Journalism is only PR

I'm a journalist. I do carry a torch for some technologies (open source, cloud) and even some companies (Google, Pickering's Sausages), but I'm a journalist. I do research. I phone people. I do some thinking. Then I write. It's not guaranteed unbiased, but it is 'all my own work' as we used to say in Class 3b.

Now I know that in some areas of the trade press, press releases pretty often get printed without much rewriting if there's space to fill.

And occasionally you can tell that a press release has been reassessed a little, added to, then reprinted. The kind that hotels put out on 'interesting things left in our luggage room' or '101 of a Corby trouser press', or surveys that show that 3 out of 4 cats ate Whiskas when they were offered it. (Very often, the editors show a regrettable lack of basic statistical know how or scientific method; that last claim might mean '75% of cats prefer Whiskas', but could also mean the PR company's senior partner has four cats and three of them ate what they were given this morning. Don't we need to know the sample size and any controls used?)

However, this story (http://www.guardian.co.uk/technology/2011/may/12/facebook-pr-firm-google) shows that you don't need journalists to write a story any more. Chaps from the PR company will write your column, and won't label it 'advertorial'.

I hope the editors didn't bite. But it's worrying. I can see a few cynics in the industry saying "Why not just let the PR companies write the papers, you might argue, given that Trafigura injunctions will soon not allow you to print anything worth reading, anyway?" I just hope they don't go down the PR puff route.

These are the chaps who want you to believe that blogs are crap, and Wikipedia is crap, because they're free. Well, I beg to differ. At least this blog is written by a bloody-minded ex-techie curmudgeon who bothers to try to get a few facts before writing. And I won't be outsourcing it any time soon.

Meanwhile, PRs are welcome, as always, to have their input into the editorial process - but it stops before my fingers hit the keyboard.

Financial journalism gets it wrong

Financial journalism covers what exactly? Looking at the pages of most of the national papers it seems to be focused on two main columns; the market round-up - that is, the UK equity market, bonds and commodities not being mentioned at all (nor are ETFs) - and the stock pick (whether it's called Tempus, Questor, or whatever).

And it's completely wrong.

What is the key to portfolio returns? It's not stockpicking. It's not trading. It's asset allocation - and this is something hardly anyone reports on at all in the consumer press. Look at websites and you'll find again the emphasis on stockpicking and individual equities (an honourable mention has to go to Motley Fool here for having more discussion of strategic issues, even though I don't think Motley Fool UK is a patch on the US service).

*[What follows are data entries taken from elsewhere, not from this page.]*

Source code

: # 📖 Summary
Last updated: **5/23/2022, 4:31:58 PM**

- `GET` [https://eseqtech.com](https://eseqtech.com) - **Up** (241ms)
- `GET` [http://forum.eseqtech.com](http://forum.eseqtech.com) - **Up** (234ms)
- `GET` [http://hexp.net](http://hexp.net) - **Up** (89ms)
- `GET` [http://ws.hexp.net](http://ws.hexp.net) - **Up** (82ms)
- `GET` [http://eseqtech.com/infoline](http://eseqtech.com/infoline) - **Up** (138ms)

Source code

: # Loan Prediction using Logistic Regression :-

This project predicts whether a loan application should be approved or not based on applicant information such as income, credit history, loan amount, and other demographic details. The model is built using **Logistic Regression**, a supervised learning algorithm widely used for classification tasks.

Of course proper asset allocation treads on a lot of people's toes, because residential property and cash savings are part of the portfolio, as well as equity and bond instruments. The newspapers and 90% of the finance sites divide these up - 'investment' and 'savings' for instance are two separate things.

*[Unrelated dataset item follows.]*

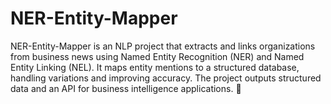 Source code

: # NER-Entity-Mapper
NER-Entity-Mapper is an NLP project that extracts and links organizations from business news using Named Entity Recognition (NER) and Named Entity Linking (NEL). It maps entity mentions to a structured database, handling variations and improving accuracy. The project outputs structured data and an API for business intelligence applications. 🚀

But it seems sad that there's no top-down, integrated view. And since there are no discussions of the overall subject of portfolio management in the press, people are left with the dumb idea that the route to success is picking a handful of 'tenbaggers'. Which is, admittedly, much more exciting than finding the right balance between different geographies and asset classes - but much less likely, too.